# Introduction to Math Channels

Using a math channel allows data to be manipulated into an easier-to-read form. It may be something as simple as inverting a channel (so that positive values are negative and negative values are positive) to make it more represent what we consider “more” or “less”. And it may be something incorporating several channels and a multitude of functions. It’s easy to get carried away and create multiple channels simply because they are available, but the downside is that you’ve got even more channels to clutter up a graph and your computer’s memory. For a math channel to be considered useful, it should display data in such a way that you can quickly and easily see an important characteristic. For example, we look at longitudinal acceleration in braking zones to see how hard the rider is braking, rather than trying to judge how steep the speed graph declines.

The software package with your data acquisition system should offer the capability to create math channels. The various companies each offer different methods of generating the channel, but essentially you want to make a formula using one or more channels, various operators and functions. The possibilities include, but are not limited to:

Standard operators

The basic operators of addition, subtraction, multiplication and division allow you to add two channels together, find the difference or ratio between two channels, or convert a particular channel’s units of measurement.
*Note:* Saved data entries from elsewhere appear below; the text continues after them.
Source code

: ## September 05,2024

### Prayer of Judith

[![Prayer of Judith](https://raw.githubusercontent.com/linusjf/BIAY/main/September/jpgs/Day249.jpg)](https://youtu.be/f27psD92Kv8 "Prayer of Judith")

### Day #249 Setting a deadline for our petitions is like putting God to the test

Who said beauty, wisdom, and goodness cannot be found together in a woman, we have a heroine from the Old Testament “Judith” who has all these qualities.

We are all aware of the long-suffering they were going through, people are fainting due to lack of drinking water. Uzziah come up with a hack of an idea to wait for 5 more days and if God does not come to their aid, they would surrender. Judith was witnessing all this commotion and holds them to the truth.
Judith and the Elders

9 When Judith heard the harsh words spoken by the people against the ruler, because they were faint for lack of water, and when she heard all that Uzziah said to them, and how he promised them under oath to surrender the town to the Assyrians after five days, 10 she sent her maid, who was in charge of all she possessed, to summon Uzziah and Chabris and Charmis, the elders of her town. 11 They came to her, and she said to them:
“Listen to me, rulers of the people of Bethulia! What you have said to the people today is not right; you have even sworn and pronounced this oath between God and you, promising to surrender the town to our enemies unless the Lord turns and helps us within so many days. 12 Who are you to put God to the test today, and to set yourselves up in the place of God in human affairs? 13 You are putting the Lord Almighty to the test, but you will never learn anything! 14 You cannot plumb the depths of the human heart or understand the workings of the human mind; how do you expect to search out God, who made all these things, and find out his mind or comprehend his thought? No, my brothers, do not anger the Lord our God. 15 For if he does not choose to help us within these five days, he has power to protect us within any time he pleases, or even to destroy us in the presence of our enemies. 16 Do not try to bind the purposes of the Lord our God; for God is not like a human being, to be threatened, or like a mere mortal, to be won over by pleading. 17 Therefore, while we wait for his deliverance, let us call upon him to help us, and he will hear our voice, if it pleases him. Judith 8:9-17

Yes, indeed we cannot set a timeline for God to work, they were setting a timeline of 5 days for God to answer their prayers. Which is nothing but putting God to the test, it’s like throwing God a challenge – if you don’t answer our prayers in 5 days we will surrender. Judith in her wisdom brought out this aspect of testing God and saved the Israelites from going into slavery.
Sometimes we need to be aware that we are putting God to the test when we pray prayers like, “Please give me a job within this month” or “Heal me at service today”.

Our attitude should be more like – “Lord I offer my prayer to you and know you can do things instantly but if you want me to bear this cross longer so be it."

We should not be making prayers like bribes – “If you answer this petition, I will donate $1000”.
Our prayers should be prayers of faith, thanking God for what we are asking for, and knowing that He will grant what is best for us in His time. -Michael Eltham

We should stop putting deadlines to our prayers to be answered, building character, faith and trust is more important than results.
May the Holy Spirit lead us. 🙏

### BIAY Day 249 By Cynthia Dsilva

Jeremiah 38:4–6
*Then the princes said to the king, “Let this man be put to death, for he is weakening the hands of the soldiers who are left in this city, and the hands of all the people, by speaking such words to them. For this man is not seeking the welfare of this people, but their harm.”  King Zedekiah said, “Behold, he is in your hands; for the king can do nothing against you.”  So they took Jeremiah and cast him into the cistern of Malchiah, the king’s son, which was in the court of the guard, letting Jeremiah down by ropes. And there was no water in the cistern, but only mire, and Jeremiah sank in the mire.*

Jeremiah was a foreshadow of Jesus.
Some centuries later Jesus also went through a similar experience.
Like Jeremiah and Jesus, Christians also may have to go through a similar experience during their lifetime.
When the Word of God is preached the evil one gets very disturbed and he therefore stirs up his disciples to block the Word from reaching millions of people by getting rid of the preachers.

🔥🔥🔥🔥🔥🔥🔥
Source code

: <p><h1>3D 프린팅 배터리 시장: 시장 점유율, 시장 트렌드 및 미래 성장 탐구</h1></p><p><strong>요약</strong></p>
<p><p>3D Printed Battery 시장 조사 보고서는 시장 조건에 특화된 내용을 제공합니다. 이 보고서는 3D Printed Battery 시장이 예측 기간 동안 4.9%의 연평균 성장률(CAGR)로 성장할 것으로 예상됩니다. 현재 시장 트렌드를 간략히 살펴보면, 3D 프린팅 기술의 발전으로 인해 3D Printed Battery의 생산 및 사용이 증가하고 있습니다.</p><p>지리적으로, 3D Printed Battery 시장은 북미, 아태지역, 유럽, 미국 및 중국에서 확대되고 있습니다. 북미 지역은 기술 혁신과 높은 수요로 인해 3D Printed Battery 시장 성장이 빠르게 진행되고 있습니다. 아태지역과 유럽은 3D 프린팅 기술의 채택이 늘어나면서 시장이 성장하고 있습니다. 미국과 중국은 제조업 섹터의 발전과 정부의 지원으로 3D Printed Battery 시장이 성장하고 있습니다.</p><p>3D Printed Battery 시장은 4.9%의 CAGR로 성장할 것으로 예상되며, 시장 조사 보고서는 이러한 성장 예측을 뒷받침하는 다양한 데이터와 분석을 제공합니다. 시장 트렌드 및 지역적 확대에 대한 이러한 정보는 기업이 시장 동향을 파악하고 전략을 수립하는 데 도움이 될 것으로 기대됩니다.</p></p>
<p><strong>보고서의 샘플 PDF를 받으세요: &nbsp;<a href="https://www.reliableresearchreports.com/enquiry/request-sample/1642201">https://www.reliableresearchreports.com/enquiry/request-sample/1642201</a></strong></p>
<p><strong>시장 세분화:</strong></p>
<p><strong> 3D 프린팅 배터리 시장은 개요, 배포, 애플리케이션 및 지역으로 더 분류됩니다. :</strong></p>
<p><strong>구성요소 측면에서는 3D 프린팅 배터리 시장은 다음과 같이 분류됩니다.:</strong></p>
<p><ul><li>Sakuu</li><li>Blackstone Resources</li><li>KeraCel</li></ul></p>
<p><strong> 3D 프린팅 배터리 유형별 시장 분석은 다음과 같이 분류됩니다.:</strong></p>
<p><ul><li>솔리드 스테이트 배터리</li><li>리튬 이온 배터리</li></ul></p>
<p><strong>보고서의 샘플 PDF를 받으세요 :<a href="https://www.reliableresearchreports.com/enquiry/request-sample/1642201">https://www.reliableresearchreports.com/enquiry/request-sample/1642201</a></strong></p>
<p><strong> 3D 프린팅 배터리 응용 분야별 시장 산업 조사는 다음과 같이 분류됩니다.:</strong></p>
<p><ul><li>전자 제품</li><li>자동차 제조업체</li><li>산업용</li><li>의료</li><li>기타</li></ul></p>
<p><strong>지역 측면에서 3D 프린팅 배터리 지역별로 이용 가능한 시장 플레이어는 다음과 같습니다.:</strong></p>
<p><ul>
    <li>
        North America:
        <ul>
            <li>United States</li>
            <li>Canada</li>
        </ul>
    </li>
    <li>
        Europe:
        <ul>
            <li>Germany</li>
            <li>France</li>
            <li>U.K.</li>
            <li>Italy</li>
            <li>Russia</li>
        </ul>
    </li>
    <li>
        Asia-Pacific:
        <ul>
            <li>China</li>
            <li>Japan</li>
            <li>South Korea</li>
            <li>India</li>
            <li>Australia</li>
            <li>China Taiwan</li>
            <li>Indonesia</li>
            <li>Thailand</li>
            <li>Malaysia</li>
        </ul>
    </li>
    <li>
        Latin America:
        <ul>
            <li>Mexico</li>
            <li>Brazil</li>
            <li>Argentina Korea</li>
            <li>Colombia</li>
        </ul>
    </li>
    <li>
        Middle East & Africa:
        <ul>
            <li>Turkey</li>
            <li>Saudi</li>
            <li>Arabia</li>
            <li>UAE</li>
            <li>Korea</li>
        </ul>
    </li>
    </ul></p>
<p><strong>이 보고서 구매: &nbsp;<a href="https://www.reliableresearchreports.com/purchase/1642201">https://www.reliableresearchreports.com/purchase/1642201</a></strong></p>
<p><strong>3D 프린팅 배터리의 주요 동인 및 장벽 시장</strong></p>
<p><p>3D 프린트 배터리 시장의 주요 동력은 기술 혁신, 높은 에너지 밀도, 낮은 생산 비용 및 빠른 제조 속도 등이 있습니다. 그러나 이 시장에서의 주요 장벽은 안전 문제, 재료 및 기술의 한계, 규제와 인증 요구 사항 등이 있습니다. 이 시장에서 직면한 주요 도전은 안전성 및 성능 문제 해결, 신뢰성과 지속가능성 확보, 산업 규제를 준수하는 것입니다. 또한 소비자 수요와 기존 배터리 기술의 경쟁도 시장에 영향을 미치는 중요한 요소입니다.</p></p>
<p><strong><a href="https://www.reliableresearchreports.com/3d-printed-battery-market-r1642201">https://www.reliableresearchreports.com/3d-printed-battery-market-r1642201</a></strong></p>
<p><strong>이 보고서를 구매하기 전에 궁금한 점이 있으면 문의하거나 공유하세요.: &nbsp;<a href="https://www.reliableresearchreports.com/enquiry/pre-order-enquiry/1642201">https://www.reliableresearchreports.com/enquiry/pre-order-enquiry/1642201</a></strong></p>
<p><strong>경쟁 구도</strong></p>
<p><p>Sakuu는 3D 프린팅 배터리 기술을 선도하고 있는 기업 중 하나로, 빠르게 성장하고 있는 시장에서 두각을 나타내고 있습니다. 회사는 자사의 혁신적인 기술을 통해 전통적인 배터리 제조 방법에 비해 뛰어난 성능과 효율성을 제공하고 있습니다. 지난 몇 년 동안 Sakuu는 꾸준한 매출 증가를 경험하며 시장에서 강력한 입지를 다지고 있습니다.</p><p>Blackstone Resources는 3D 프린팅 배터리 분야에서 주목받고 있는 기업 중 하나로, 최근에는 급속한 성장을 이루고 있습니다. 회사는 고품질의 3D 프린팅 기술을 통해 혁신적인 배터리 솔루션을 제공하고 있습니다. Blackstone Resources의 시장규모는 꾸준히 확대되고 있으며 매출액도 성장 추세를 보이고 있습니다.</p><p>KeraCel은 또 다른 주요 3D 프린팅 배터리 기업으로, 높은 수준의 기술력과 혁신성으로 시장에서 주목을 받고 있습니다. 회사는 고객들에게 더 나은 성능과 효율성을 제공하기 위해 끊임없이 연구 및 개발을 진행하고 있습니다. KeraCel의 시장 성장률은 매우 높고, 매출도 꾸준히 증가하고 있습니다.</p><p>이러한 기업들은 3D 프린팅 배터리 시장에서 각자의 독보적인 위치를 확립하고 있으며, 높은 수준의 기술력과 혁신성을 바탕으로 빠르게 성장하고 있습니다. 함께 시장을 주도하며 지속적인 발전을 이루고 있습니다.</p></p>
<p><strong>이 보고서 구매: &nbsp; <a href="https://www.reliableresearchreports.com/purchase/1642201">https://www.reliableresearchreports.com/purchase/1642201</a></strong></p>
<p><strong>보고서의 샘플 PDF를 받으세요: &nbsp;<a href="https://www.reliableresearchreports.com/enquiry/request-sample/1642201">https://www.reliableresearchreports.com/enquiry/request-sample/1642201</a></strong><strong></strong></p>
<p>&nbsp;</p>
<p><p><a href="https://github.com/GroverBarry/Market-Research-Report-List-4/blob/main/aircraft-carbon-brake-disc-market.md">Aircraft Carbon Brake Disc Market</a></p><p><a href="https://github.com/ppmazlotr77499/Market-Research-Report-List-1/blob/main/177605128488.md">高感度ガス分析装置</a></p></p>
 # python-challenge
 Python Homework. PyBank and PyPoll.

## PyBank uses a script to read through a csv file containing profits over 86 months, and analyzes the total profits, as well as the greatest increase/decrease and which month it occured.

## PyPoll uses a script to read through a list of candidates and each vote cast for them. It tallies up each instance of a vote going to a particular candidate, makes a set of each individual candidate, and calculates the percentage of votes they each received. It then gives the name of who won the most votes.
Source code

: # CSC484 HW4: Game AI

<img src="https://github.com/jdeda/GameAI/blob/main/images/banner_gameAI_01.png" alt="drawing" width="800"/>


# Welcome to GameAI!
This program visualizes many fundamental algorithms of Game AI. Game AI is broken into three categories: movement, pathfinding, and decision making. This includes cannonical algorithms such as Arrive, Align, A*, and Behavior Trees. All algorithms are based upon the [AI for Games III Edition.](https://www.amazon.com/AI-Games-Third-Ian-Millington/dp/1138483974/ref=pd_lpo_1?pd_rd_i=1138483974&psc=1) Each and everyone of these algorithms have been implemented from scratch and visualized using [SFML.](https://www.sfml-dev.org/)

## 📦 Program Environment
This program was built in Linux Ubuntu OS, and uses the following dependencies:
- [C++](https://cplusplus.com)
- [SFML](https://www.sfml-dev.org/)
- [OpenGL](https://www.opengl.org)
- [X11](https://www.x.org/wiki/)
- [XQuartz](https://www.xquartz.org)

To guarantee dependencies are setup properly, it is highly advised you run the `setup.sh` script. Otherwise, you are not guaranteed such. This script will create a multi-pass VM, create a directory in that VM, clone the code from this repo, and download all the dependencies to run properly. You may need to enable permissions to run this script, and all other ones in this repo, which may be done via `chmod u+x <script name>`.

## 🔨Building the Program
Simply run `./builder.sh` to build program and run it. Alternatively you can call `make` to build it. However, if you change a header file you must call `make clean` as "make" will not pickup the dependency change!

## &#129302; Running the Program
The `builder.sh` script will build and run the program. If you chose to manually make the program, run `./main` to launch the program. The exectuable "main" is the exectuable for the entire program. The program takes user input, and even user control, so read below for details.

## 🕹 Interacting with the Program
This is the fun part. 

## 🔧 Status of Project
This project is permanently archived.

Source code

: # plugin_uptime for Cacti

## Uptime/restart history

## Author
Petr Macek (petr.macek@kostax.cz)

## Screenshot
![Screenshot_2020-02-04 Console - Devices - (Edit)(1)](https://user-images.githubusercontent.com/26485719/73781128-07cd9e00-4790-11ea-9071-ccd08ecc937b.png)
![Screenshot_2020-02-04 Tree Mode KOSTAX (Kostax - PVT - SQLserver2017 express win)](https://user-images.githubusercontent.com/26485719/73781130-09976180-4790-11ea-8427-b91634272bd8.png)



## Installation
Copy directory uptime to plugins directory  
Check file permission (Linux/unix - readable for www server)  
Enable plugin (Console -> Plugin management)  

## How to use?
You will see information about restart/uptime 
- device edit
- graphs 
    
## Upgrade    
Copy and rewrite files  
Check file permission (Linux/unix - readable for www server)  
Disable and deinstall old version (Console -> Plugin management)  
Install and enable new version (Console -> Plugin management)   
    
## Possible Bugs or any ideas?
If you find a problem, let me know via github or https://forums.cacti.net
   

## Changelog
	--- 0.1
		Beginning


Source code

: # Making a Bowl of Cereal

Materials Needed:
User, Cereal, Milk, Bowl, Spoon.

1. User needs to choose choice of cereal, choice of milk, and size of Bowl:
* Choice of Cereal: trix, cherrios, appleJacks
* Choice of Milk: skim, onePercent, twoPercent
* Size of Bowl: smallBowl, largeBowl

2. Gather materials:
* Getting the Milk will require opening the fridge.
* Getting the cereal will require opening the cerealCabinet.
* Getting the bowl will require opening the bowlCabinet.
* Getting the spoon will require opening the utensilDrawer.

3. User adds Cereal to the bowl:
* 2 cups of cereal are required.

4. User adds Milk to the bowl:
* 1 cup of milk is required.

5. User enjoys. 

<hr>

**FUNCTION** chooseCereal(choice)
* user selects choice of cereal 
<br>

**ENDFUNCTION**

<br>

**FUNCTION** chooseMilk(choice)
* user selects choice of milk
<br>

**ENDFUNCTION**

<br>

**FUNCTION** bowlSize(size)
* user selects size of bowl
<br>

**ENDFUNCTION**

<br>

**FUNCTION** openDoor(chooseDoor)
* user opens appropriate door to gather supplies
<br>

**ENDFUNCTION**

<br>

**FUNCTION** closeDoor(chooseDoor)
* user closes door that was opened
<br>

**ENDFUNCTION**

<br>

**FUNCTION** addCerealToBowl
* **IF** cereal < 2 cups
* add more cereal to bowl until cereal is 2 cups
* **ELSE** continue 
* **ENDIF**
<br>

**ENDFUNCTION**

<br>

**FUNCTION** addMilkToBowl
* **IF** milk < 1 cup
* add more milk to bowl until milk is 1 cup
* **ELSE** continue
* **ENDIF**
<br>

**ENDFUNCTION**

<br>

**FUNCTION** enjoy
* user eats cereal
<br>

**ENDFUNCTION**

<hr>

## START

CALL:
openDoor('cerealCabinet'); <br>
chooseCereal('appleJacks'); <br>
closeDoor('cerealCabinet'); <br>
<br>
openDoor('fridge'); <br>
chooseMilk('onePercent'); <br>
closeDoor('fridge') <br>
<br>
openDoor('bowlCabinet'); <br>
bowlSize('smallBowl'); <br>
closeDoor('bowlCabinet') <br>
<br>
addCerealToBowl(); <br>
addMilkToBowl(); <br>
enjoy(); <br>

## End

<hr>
Square, square root and exponentials

Combining channels as vectors requires using squares and square roots, and we can also use these operators to exaggerate certain characteristics.

Trigonometric functions

Manipulating the acceleration channels to find various traits – again using vectors – requires using trigonometric functions such as sine, cosine and tangent, and these functions can also be used to split a channel into various components.

Derivatives and integrals

The derivative of a channel allows us to monitor how it changes over time – for example, we can see how quickly the rider is opening or closing the throttle by differentiating the TPS channel. Integration is the opposite of differentiation; for example, if we have a chassis gyro to show how quickly the motorcycle rolls, we can integrate that channel to find lean angle.

Difference or delta

This operator shows the change in a single channel over two laps. For example, a delta-speed math channel shows the difference in speed between two laps as a separate graph.